On Mon, Mar 17, 2014 at 11:50 PM, Merlin Moncure <mmoncure@gmail.com> wrote:
On Mon, Mar 17, 2014 at 12:57 PM, Atri Sharma <atri.jiit@gmail.com> wrote: > >> There's a big difference between saying to the planner, "Use plan X" >> vs "Here's some information describing the data supporting choosing >> plan X intelligently". The latter allows for better plans in the face >> of varied/changing data, integrates with the planner in natural way, >> and encourages users to understand how the planner works. > > +1 > > I was thinking of varying the 'weight' of a user defined plan by an fixed > experimental factor to tell the planner to give higher/lower preference to > this plan, but after your idea above, I think Stephen's point of introducing > a GUC for the factor is the only way possible and I agree with him on the > point that eventually the user will figure out a way to force usage of his > plan using the GUC.

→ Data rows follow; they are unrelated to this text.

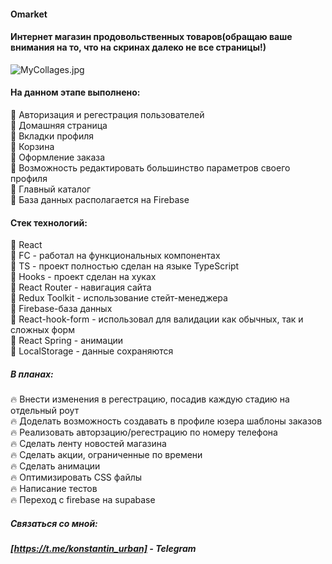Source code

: #### Omarket
#### Интернет магазин продовольственных товаров(обращаю ваше внимания на то, что на скринах далеко не все страницы!)

![MyCollages.jpg](https://i.ibb.co/P5snZFT/My-Collages-2.jpg) 

#### На данном этапе выполнено:
:star2: Авторизация и регестрация пользователей <br>
:star2: Домашняя страница<br>
:star2: Вкладки профиля <br>
:star2: Корзина<br>
:star2: Оформление заказа<br>
:star2: Возможность редактировать большинство параметров своего профиля<br>
:star2: Главный каталог<br>
:star2: База данных располагается на Firebase <br>

#### Cтек технологий:
:star2: React  <br>
:star2: FC - работал на функциональных компонентах <br>
:star2: TS - проект полностью сделан на языке TypeScript <br>
:star2: Hooks - проект сделан на хуках <br>
:star2: React Router - навигация сайта <br>
:star2: Redux Toolkit - использование стейт-менеджера <br>
:star2: Firebase-база данных <br>
:star2: React-hook-form - использовал для валидации как обычных, так и сложных форм <br>
:star2: React Spring - анимации <br>
:star2: LocalStorage - данные сохраняются

##### В планах:
:fire: Внести изменения в регестрацию, посадив каждую стадию на отдельный роут <br>
:fire: Доделать возможность создавать в профиле юзера шаблоны заказов <br>
:fire: Реализовать авторзацию/регестрацию по номеру телефона <br>
:fire: Сделать ленту новостей магазина<br>
:fire: Сделать акции, ограниченные по времени<br>
:fire: Сделать анимации<br>
:fire: Оптимизировать CSS файлы<br>
:fire: Написание тестов<br>
:fire: Переход с firebase на supabase<br>


##### Связаться со мной: 
##### [https://t.me/konstantin_urban] - Telegram
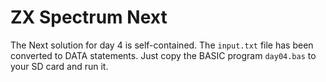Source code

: # ZX Spectrum Next

The Next solution for day 4 is self-contained. The `input.txt` file has been
converted to DATA statements. Just copy the BASIC program `day04.bas` to your SD
card and run it.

GUC is not the answer beyond the "broad brush" mostly debugging level features they already support. What do you do if your plan simultaneously needs and does not need nestloops?
A query plan is a complicated thing that is the result of detail analysis of the data. I bet there are less than 100 users on the planet with the architectural knowledge of the planner to submit a 'plan'. What users do have is knowledge of the data that the database can't effectively gather for some reason. Looking at my query above, what it would need (assuming the planner could not be made to look through length()) would be something like:
SELECT * FROM foo WHERE
length(bar) <= 1000 WITH SELECTIVITY 0.999 AND length(bar) >= 2 WITH SELECTIVITY 0.999;
Wont this have scaling issues and issues over time as the data in the table changes?

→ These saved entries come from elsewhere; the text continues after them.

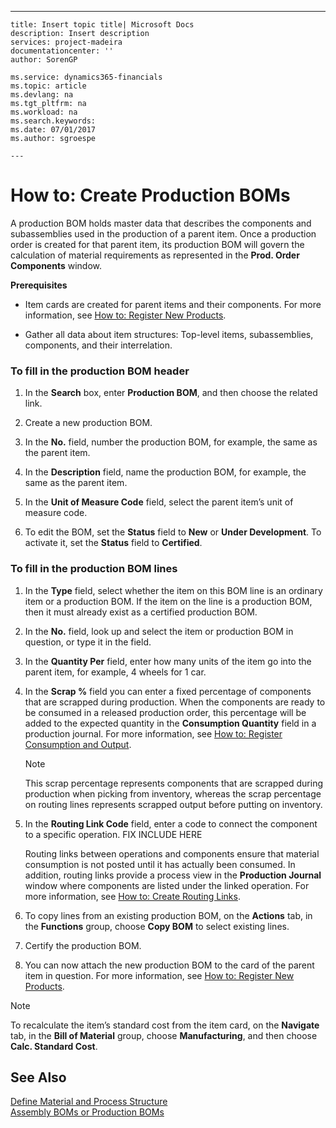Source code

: ---
    title: Insert topic title| Microsoft Docs
    description: Insert description
    services: project-madeira
    documentationcenter: ''
    author: SorenGP

    ms.service: dynamics365-financials
    ms.topic: article
    ms.devlang: na
    ms.tgt_pltfrm: na
    ms.workload: na
    ms.search.keywords:
    ms.date: 07/01/2017
    ms.author: sgroespe

    ---
# How to: Create Production BOMs
A production BOM holds master data that describes the components and subassemblies used in the production of a parent item. Once a production order is created for that parent item, its production BOM will govern the calculation of material requirements as represented in the **Prod. Order Components** window.  
  
 **Prerequisites**  
  
-   Item cards are created for parent items and their components. For more information, see [How to: Register New Products](../DesignAndEngineering/how-to-register-new-products.md).  
  
-   Gather all data about item structures: Top-level items, subassemblies, components, and their interrelation.  
  
### To fill in the production BOM header  
  
1.  In the **Search** box, enter **Production BOM**, and then choose the related link.  
  
2.  Create a new production BOM.  
  
3.  In the **No.** field, number the production BOM, for example, the same as the parent item.  
  
4.  In the **Description** field, name the production BOM, for example, the same as the parent item.  
  
5.  In the **Unit of Measure Code** field, select the parent item’s unit of measure code.  
  
6.  To edit the BOM, set the **Status** field to **New** or **Under Development**. To activate it, set the **Status** field to **Certified**.  
  
### To fill in the production BOM lines  
  
1.  In the **Type** field, select whether the item on this BOM line is an ordinary item or a production BOM. If the item on the line is a production BOM, then it must already exist as a certified production BOM.  
  
2.  In the **No.** field, look up and select the item or production BOM in question, or type it in the field.  
  
3.  In the **Quantity Per** field, enter how many units of the item go into the parent item, for example, 4 wheels for 1 car.  
  
4.  In the **Scrap %** field you can enter a fixed percentage of components that are scrapped during production. When the components are ready to be consumed in a released production order, this percentage will be added to the expected quantity in the **Consumption Quantity** field in a production journal. For more information, see [How to: Register Consumption and Output](../Production/how-to-register-consumption-and-output.md).  
  
    > [!NOTE]  
    >  This scrap percentage represents components that are scrapped during production when picking from inventory, whereas the scrap percentage on routing lines represents scrapped output before putting on inventory.  
  
5.  In the **Routing Link Code** field, enter a code to connect the component to a specific operation. FIX INCLUDE HERE<!--[!INCLUDE[bp_choose_columns](../DesignAndEngineering/includes/bp_choose_columns_md.md)] -->  
  
     Routing links between operations and components ensure that material consumption is not posted until it has actually been consumed. In addition, routing links provide a process view in the **Production Journal** window where components are listed under the linked operation. For more information, see [How to: Create Routing Links](../DesignAndEngineering/how-to-create-routing-links.md).  
  
6.  To copy lines from an existing production BOM, on the **Actions** tab, in the **Functions** group, choose **Copy BOM** to select existing lines.  
  
7.  Certify the production BOM.  
  
8.  You can now attach the new production BOM to the card of the parent item in question. For more information, see [How to: Register New Products](../DesignAndEngineering/how-to-register-new-products.md).  
  
> [!NOTE]  
>  To recalculate the item’s standard cost from the item card, on the **Navigate** tab, in the **Bill of Material** group, choose **Manufacturing**, and then choose **Calc. Standard Cost**.  
  
## See Also  
 [Define Material and Process Structure](../DesignAndEngineering/define-material-and-process-structure.md)   
 [Assembly BOMs or Production BOMs](../DesignAndEngineering/assembly-boms-or-production-boms.md)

Suppose I make a view with the above query. With time, as the data in the table changes, the selectivity values wont be good for planning. This may potentially lead to a lot of changes in the view definition and other places where this query was used.
In general, I think I step back on my point that specifying the selectivity is a bad idea.
Could this also work (for the time being) for cross-column statistics?